Accessibility was a key thought with this piece as I wanted the Watsons to be accessible to all including the hugely differing demographics of who uses twitter. Therefore, I had to find an outlet for my findings that was all-inclusive. For this I turned to creating physical representations of humans as a way of voicing my own concern, they provide a non-threatening almost homely reminder to the user, guiding them through each step of what they could gather by looking at the tweets. It also acts to remove both the reading and language barrier (as the Watsons can speak other languages) seen in "You probably live in Horsham". In addition to this, the human face helps the users interact more freely with the piece connecting somewhat to the overly cute and perfect personas of the Watsons, something specifically considered in order to create something relatable and kind. I actually used what I would determine to be a representation of corporate America to help form the personality for the Watsons, choosing thick American accents and a typical white middle-class family as the template, something I find to be very typical of the capitalist sector. This cute image, however, is juxtaposed by the thick, dark harrowing shadows cast behind the piece which helps represent the true, much more sinister side behind the 'cute' image.

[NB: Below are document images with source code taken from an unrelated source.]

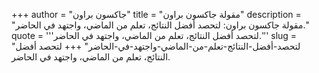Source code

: +++
author = "جاكسون براون"
title = "مقولة جاكسون براون"
description = "مقولة جاكسون براون: لتحصد أفضل النتائج، تعلم من الماضي، واجتهد في الحاضر."
quote = '''لتحصد أفضل النتائج، تعلم من الماضي، واجتهد في الحاضر.'''
slug = "لتحصد-أفضل-النتائج-تعلم-من-الماضي-واجتهد-في-الحاضر"
+++
لتحصد أفضل النتائج، تعلم من الماضي، واجتهد في الحاضر.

The Watsons are comprised of six parts; a set of four sculptures, a projection keystone application, a language analysis system, text to speech, scripting engine and a front-end system allowing the user to interact with the piece. All of which were carefully created to make the interaction between the user and the piece seamless and incredibly simple, something essential in a gallery situation. However, it was key that the simplicity should never compromise the detail of the information. Therefore early on I decided not to use text analysis API's such as the IBM Watson platform which I have used before and instead create a completely bespoke system designed specifically to analyse tweets in the given context. This was a long laborious process but yielded successful results using a mix of my own technology, a few research papers from institutions including Stanford and a few php wrappers by Ian Barber a Developer Advocate for Google+.


Above: The process of creating the Watsons, left: inner structure, middle: rough shape, end: finished sculpture.


Sculptures

For the sculptures, I chose porcelain as the material as this much finer clay has surprisingly strong properties but also leaves a bright, flawless white matt finish once fired, making the material perfect for projecting as it would disperse the bright light perfectly. All four statues were created in ~12 hours non-stop as leaving gaps between the creation of the pieces could lead to inconsistent drying. This could be disastrous as differing levels of moisture in the clay could result in the pieces exploding once fired in the kiln. Thankfully this seemed to work as once fired the pieces came out without any issues whatsoever.

The level of detail in the sculptures varies according to the amount of animation projected onto them. For example, the boy seen above has both his eyes and mouth simultaneously projected alongside a full face painting. As this could potentially alter the face shape quite significantly his eyes and mouth have been smoothed allowing the projection to dictate the shadows and highlights of his face, allowing me more freedom in the look of the projection. The baby, however, has minimal animation so both it's eyes and mouth are fully formed.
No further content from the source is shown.